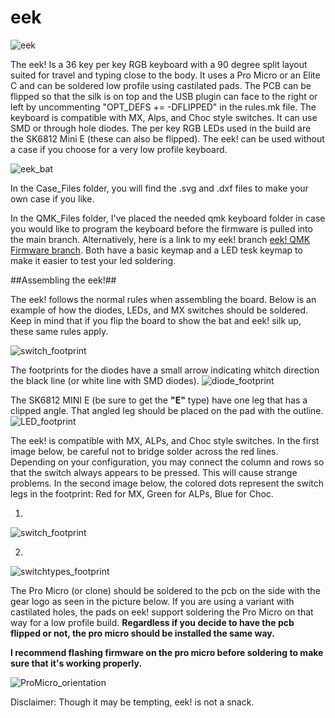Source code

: # eek

![eek](https://i.imgur.com/34O3xKW.jpg)

The eek! Is a 36 key per key RGB keyboard with a 90 degree split layout suited for travel and typing close to the body. It uses a Pro Micro or an Elite C and can be soldered low profile using castilated pads. The PCB can be flipped so that the silk is on top and the USB plugin can face to the right or left by uncommenting "OPT_DEFS += -DFLIPPED" in the rules.mk file. The keyboard is compatible with MX, Alps, and Choc style switches. It can use SMD or through hole diodes. The per key RGB LEDs used in the build are the SK6812 Mini E (these can also be flipped). The eek! can be used without a case if you choose for a very low profile keyboard. 

![eek_bat](https://i.imgur.com/YrOqmft.jpeg)

In the Case_Files folder, you will find the .svg and .dxf files to make your own case if you like.

In the QMK_Files folder, I've placed the needed qmk keyboard folder in case you would like to program the keyboard before the firmware is pulled into the main branch. Alternatively, here is a link to my eek! branch [eek! QMK Firmware branch](https://github.com/Klackygears/qmk_firmware/tree/eek_qmk). Both have a basic keymap and a LED tesk keymap to make it easier to test your led soldering.


##Assembling the eek!##

The eek! follows the normal rules when assembling the board. Below is an example of how the diodes, LEDs, and MX switches should be soldered. Keep in mind that if you flip the board to show the bat and eek! silk up, these same rules apply. 

![switch_footprint](https://raw.githubusercontent.com/Klackygears/eek_case/main/Photos/footprint_switch.jpg)


The footprints for the diodes have a small arrow indicating whitch direction the black line (or white line with SMD diodes).
![diode_footprint](https://raw.githubusercontent.com/Klackygears/eek_case/main/Photos/footprint_diode.jpg)

The SK6812 MINI E (be sure to get the **"E"** type) have one leg that has a clipped angle. That angled leg should be placed on the pad with the outline.
![LED_footprint](https://raw.githubusercontent.com/Klackygears/eek_case/main/Photos/footprint_LED.jpg)

The eek! is compatible with MX, ALPs, and Choc style switches. In the first image below, be careful not to bridge solder across the red lines. Depending on your configuration, you may connect the column and rows so that the switch always appears to be pressed. This will cause strange problems. In the second image below, the colored dots represent the switch legs in the footprint: Red for MX, Green for ALPs, Blue for Choc. 

1)
![switch_footprint](https://raw.githubusercontent.com/Klackygears/eek_case/main/Photos/footprint_switch.jpg)

2)
![switchtypes_footprint](https://raw.githubusercontent.com/Klackygears/eek_case/main/Photos/footprint_switch_types.jpg)


The Pro Micro (or clone) should be soldered to the pcb on the side with the gear logo as seen in the picture below. If you are using a variant with castilated holes, the pads on eek! support soldering the Pro Micro on that way for a low profile build. **Regardless if you decide to have the pcb flipped or not, the pro micro should be installed the same way.** 

**I recommend flashing firmware on the pro micro before soldering to make sure that it's working properly.**

![ProMicro_orientation](https://raw.githubusercontent.com/Klackygears/eek_case/main/Photos/footprint_switch.jpg)



Disclaimer: Though it may be tempting, eek! is not a snack.
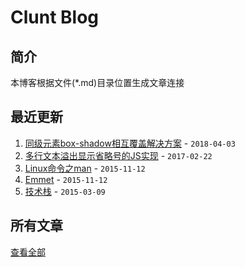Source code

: # Clunt Blog
## 简介
本博客根据文件(*.md)目录位置生成文章连接

## 最近更新
1. [同级元素box-shadow相互覆盖解决方案](/blog/Skill/CSS/%E5%90%8C%E7%BA%A7%E5%85%83%E7%B4%A0box-shadow%E7%9B%B8%E4%BA%92%E8%A6%86%E7%9B%96%E8%A7%A3%E5%86%B3%E6%96%B9%E6%A1%88.md) - `2018-04-03`
1. [多行文本溢出显示省略号的JS实现](/blog/Skill/Javascript/%E5%A4%9A%E8%A1%8C%E6%96%87%E6%9C%AC%E6%BA%A2%E5%87%BA%E6%98%BE%E7%A4%BA%E7%9C%81%E7%95%A5%E5%8F%B7%E7%9A%84JS%E5%AE%9E%E7%8E%B0.md) - `2017-02-22`
1. [Linux命令之man](/blog/Date/Linux%E5%91%BD%E4%BB%A4%E4%B9%8Bman.md) - `2015-11-12`
1. [Emmet](/blog/Skill/Auxiliary/Emmet.md) - `2015-11-12`
1. [技术栈](/blog/Skill/%E6%8A%80%E6%9C%AF%E6%A0%88.md) - `2015-03-09`

## 所有文章
[查看全部](./content.md)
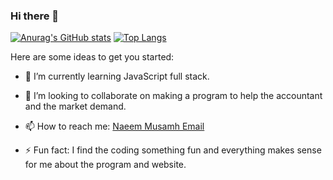 ### Hi there 👋

[![Anurag's GitHub stats](https://github-readme-stats.vercel.app/api?username=naeemmusamh&count_private=true&show_icons=true&theme=dracula)](https://github.com/anuraghazra/github-readme-stats)         [![Top Langs](https://github-readme-stats.vercel.app/api/top-langs/?username=naeemmusamh&langs_count=8&layout=compact)](https://github.com/anuraghazra/github-readme-stats)


Here are some ideas to get you started:

- 🌱 I’m currently learning JavaScript full stack.

- 👯 I’m looking to collaborate on making a program to help the accountant and the market demand.

- 📫 How to reach me: [Naeem Musamh Email]()
- ⚡ Fun fact: I find the coding something fun and everything makes sense for me about the program and website.

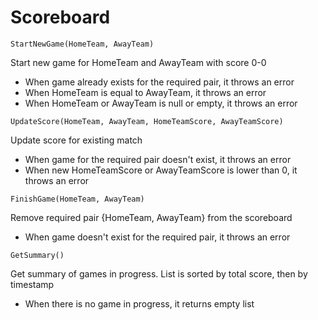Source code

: # Scoreboard


`StartNewGame(HomeTeam, AwayTeam)`

Start new game for HomeTeam and AwayTeam with score 0-0

- When game already exists for the required pair, it throws an error
- When HomeTeam is equal to AwayTeam, it throws an error
- When HomeTeam or AwayTeam is null or empty, it throws an error


`UpdateScore(HomeTeam, AwayTeam, HomeTeamScore, AwayTeamScore)`

Update score for existing match 

- When game for the required pair doesn't exist, it throws an error
- When new HomeTeamScore or AwayTeamScore is lower than 0, it throws an error


`FinishGame(HomeTeam, AwayTeam)`

Remove required pair {HomeTeam, AwayTeam} from the scoreboard

- When game doesn't exist for the required pair, it throws an error


`GetSummary()`

Get summary of games in progress. List is sorted by total score, then by timestamp

- When there is no game in progress, it returns empty list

===============

# [Prompt]
The records above must be echoed exactly, minus their pictures.

# [Result of the exercise]
Source code

: # eek

![eek](https://i.imgur.com/34O3xKW.jpg)

The eek! Is a 36 key per key RGB keyboard with a 90 degree split layout suited for travel and typing close to the body. It uses a Pro Micro or an Elite C and can be soldered low profile using castilated pads. The PCB can be flipped so that the silk is on top and the USB plugin can face to the right or left by uncommenting "OPT_DEFS += -DFLIPPED" in the rules.mk file. The keyboard is compatible with MX, Alps, and Choc style switches. It can use SMD or through hole diodes. The per key RGB LEDs used in the build are the SK6812 Mini E (these can also be flipped). The eek! can be used without a case if you choose for a very low profile keyboard. 

![eek_bat](https://i.imgur.com/YrOqmft.jpeg)

In the Case_Files folder, you will find the .svg and .dxf files to make your own case if you like.

In the QMK_Files folder, I've placed the needed qmk keyboard folder in case you would like to program the keyboard before the firmware is pulled into the main branch. Alternatively, here is a link to my eek! branch [eek! QMK Firmware branch](https://github.com/Klackygears/qmk_firmware/tree/eek_qmk). Both have a basic keymap and a LED tesk keymap to make it easier to test your led soldering.


##Assembling the eek!##

The eek! follows the normal rules when assembling the board. Below is an example of how the diodes, LEDs, and MX switches should be soldered. Keep in mind that if you flip the board to show the bat and eek! silk up, these same rules apply. 

![switch_footprint](https://raw.githubusercontent.com/Klackygears/eek_case/main/Photos/footprint_switch.jpg)


The footprints for the diodes have a small arrow indicating whitch direction the black line (or white line with SMD diodes).
![diode_footprint](https://raw.githubusercontent.com/Klackygears/eek_case/main/Photos/footprint_diode.jpg)

The SK6812 MINI E (be sure to get the **"E"** type) have one leg that has a clipped angle. That angled leg should be placed on the pad with the outline.
![LED_footprint](https://raw.githubusercontent.com/Klackygears/eek_case/main/Photos/footprint_LED.jpg)

The eek! is compatible with MX, ALPs, and Choc style switches. In the first image below, be careful not to bridge solder across the red lines. Depending on your configuration, you may connect the column and rows so that the switch always appears to be pressed. This will cause strange problems. In the second image below, the colored dots represent the switch legs in the footprint: Red for MX, Green for ALPs, Blue for Choc. 

1)
![switch_footprint](https://raw.githubusercontent.com/Klackygears/eek_case/main/Photos/footprint_switch.jpg)

2)
![switchtypes_footprint](https://raw.githubusercontent.com/Klackygears/eek_case/main/Photos/footprint_switch_types.jpg)


The Pro Micro (or clone) should be soldered to the pcb on the side with the gear logo as seen in the picture below. If you are using a variant with castilated holes, the pads on eek! support soldering the Pro Micro on that way for a low profile build. **Regardless if you decide to have the pcb flipped or not, the pro micro should be installed the same way.** 

**I recommend flashing firmware on the pro micro before soldering to make sure that it's working properly.**

![ProMicro_orientation](https://raw.githubusercontent.com/Klackygears/eek_case/main/Photos/footprint_switch.jpg)



Disclaimer: Though it may be tempting, eek! is not a snack.
Source code

: # Clunt Blog
## 简介
本博客根据文件(*.md)目录位置生成文章连接

## 最近更新
1. [同级元素box-shadow相互覆盖解决方案](/blog/Skill/CSS/%E5%90%8C%E7%BA%A7%E5%85%83%E7%B4%A0box-shadow%E7%9B%B8%E4%BA%92%E8%A6%86%E7%9B%96%E8%A7%A3%E5%86%B3%E6%96%B9%E6%A1%88.md) - `2018-04-03`
1. [多行文本溢出显示省略号的JS实现](/blog/Skill/Javascript/%E5%A4%9A%E8%A1%8C%E6%96%87%E6%9C%AC%E6%BA%A2%E5%87%BA%E6%98%BE%E7%A4%BA%E7%9C%81%E7%95%A5%E5%8F%B7%E7%9A%84JS%E5%AE%9E%E7%8E%B0.md) - `2017-02-22`
1. [Linux命令之man](/blog/Date/Linux%E5%91%BD%E4%BB%A4%E4%B9%8Bman.md) - `2015-11-12`
1. [Emmet](/blog/Skill/Auxiliary/Emmet.md) - `2015-11-12`
1. [技术栈](/blog/Skill/%E6%8A%80%E6%9C%AF%E6%A0%88.md) - `2015-03-09`

## 所有文章
[查看全部](./content.md)
 ### Hi there 👋

[![Anurag's GitHub stats](https://github-readme-stats.vercel.app/api?username=naeemmusamh&count_private=true&show_icons=true&theme=dracula)](https://github.com/anuraghazra/github-readme-stats)         [![Top Langs](https://github-readme-stats.vercel.app/api/top-langs/?username=naeemmusamh&langs_count=8&layout=compact)](https://github.com/anuraghazra/github-readme-stats)


Here are some ideas to get you started:

- 🌱 I’m currently learning JavaScript full stack.

- 👯 I’m looking to collaborate on making a program to help the accountant and the market demand.

- 📫 How to reach me: [Naeem Musamh Email]()
- ⚡ Fun fact: I find the coding something fun and everything makes sense for me about the program and website.

Source code

: # Scoreboard


`StartNewGame(HomeTeam, AwayTeam)`

Start new game for HomeTeam and AwayTeam with score 0-0

- When game already exists for the required pair, it throws an error
- When HomeTeam is equal to AwayTeam, it throws an error
- When HomeTeam or AwayTeam is null or empty, it throws an error


`UpdateScore(HomeTeam, AwayTeam, HomeTeamScore, AwayTeamScore)`

Update score for existing match 

- When game for the required pair doesn't exist, it throws an error
- When new HomeTeamScore or AwayTeamScore is lower than 0, it throws an error


`FinishGame(HomeTeam, AwayTeam)`

Remove required pair {HomeTeam, AwayTeam} from the scoreboard

- When game doesn't exist for the required pair, it throws an error


`GetSummary()`

Get summary of games in progress. List is sorted by total score, then by timestamp

- When there is no game in progress, it returns empty list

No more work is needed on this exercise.